Dit toonsysteem is erg flexibel: onze mineurtoonladder is in feite niets anders
dan een (hypo)dorische modus waarin het hexachordium durum niet wordt
gebruikt. De lydische modus bevat onze majeurtoonladder en heeft inderdaad een
do als finalis – maar niet de do van het natuurlijke hexakoord.
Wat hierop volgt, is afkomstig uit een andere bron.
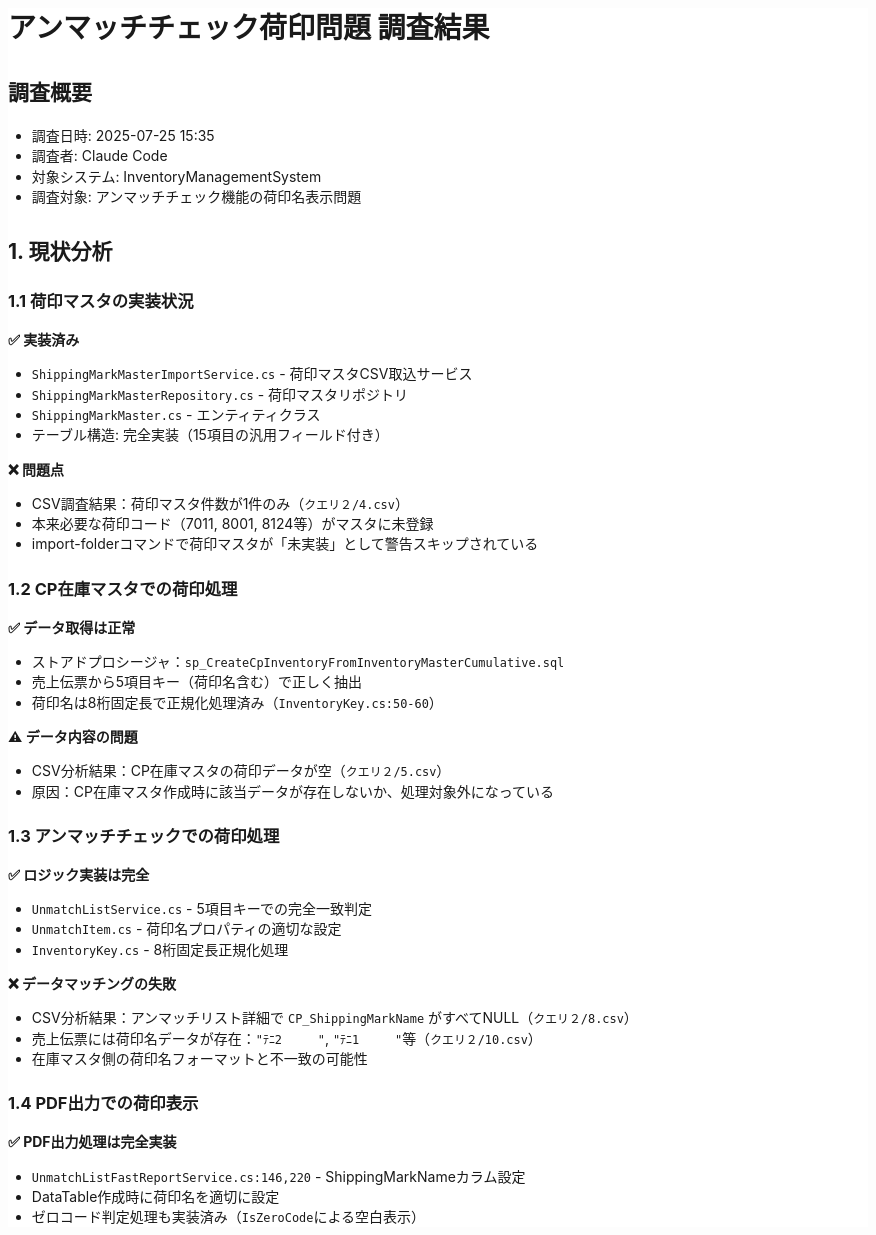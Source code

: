 # アンマッチチェック荷印問題 調査結果

## 調査概要
- 調査日時: 2025-07-25 15:35
- 調査者: Claude Code
- 対象システム: InventoryManagementSystem
- 調査対象: アンマッチチェック機能の荷印名表示問題

## 1. 現状分析

### 1.1 荷印マスタの実装状況

**✅ 実装済み**
- `ShippingMarkMasterImportService.cs` - 荷印マスタCSV取込サービス
- `ShippingMarkMasterRepository.cs` - 荷印マスタリポジトリ
- `ShippingMarkMaster.cs` - エンティティクラス
- テーブル構造: 完全実装（15項目の汎用フィールド付き）

**❌ 問題点**
- CSV調査結果：荷印マスタ件数が1件のみ（`クエリ２/4.csv`）
- 本来必要な荷印コード（7011, 8001, 8124等）がマスタに未登録
- import-folderコマンドで荷印マスタが「未実装」として警告スキップされている

### 1.2 CP在庫マスタでの荷印処理

**✅ データ取得は正常**
- ストアドプロシージャ：`sp_CreateCpInventoryFromInventoryMasterCumulative.sql`
- 売上伝票から5項目キー（荷印名含む）で正しく抽出
- 荷印名は8桁固定長で正規化処理済み（`InventoryKey.cs:50-60`）

**⚠️ データ内容の問題**
- CSV分析結果：CP在庫マスタの荷印データが空（`クエリ２/5.csv`）
- 原因：CP在庫マスタ作成時に該当データが存在しないか、処理対象外になっている

### 1.3 アンマッチチェックでの荷印処理

**✅ ロジック実装は完全**
- `UnmatchListService.cs` - 5項目キーでの完全一致判定
- `UnmatchItem.cs` - 荷印名プロパティの適切な設定
- `InventoryKey.cs` - 8桁固定長正規化処理

**❌ データマッチングの失敗**
- CSV分析結果：アンマッチリスト詳細で `CP_ShippingMarkName` がすべてNULL（`クエリ２/8.csv`）
- 売上伝票には荷印名データが存在：`"ﾃﾆ2     "`, `"ﾃﾆ1     "`等（`クエリ２/10.csv`）
- 在庫マスタ側の荷印名フォーマットと不一致の可能性

### 1.4 PDF出力での荷印表示

**✅ PDF出力処理は完全実装**
- `UnmatchListFastReportService.cs:146,220` - ShippingMarkNameカラム設定
- DataTable作成時に荷印名を適切に設定
- ゼロコード判定処理も実装済み（`IsZeroCode`による空白表示）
Ook de melodieën van het geneefse psalter zijn gewoon modale muziek, zelfs als
ze in moderne toonsoorten staan genoteerd. Zie bijvoorbeeld
psalm 140:
In moderne liedbundels (en ook op deze website) staat deze psalm in G-groot
genoteerd (‘jonisch’). Maar de melodie is hypolydisch, zoals de solmisatie
laat zien:
do do re mi mi fa fa mi re
mi fa ↓ la sol fa mi fa ↑ re
sol fa ↓ la sol mi fa mi re do
↑ mi fa ↓ la sol fa la sol fa
Bij het solmiseren kijk je steeds waar de halve toonsafstand zit (de
mi-fa): die bepaalt het hexakoord.
Hierboven begint de melodie in het zachte hexakoord en muteert in de
loop van het vers heen en weer met het natuurlijke hexakoord, waar het ook in
eindigt. (De momenten waarop gemuteerd wordt, heb ik met pijltjes aangegeven.)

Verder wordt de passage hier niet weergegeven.